> [Exercise details] Across the data below, in how many lines does the word "this" appear? Give only the number.

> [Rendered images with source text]
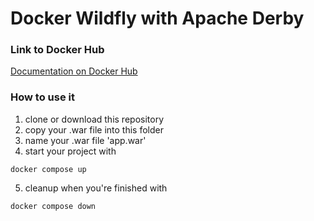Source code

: # Docker Wildfly with Apache Derby

### Link to Docker Hub
[Documentation on Docker Hub](https://hub.docker.com/r/leonkuchinka/wildfly)

### How to use it
1. clone or download this repository
2. copy your .war file into this folder
3. name your .war file 'app.war'
4. start your project with 
```
docker compose up
```
5. cleanup when you're finished with
```
docker compose down
```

> [Exercise result] 2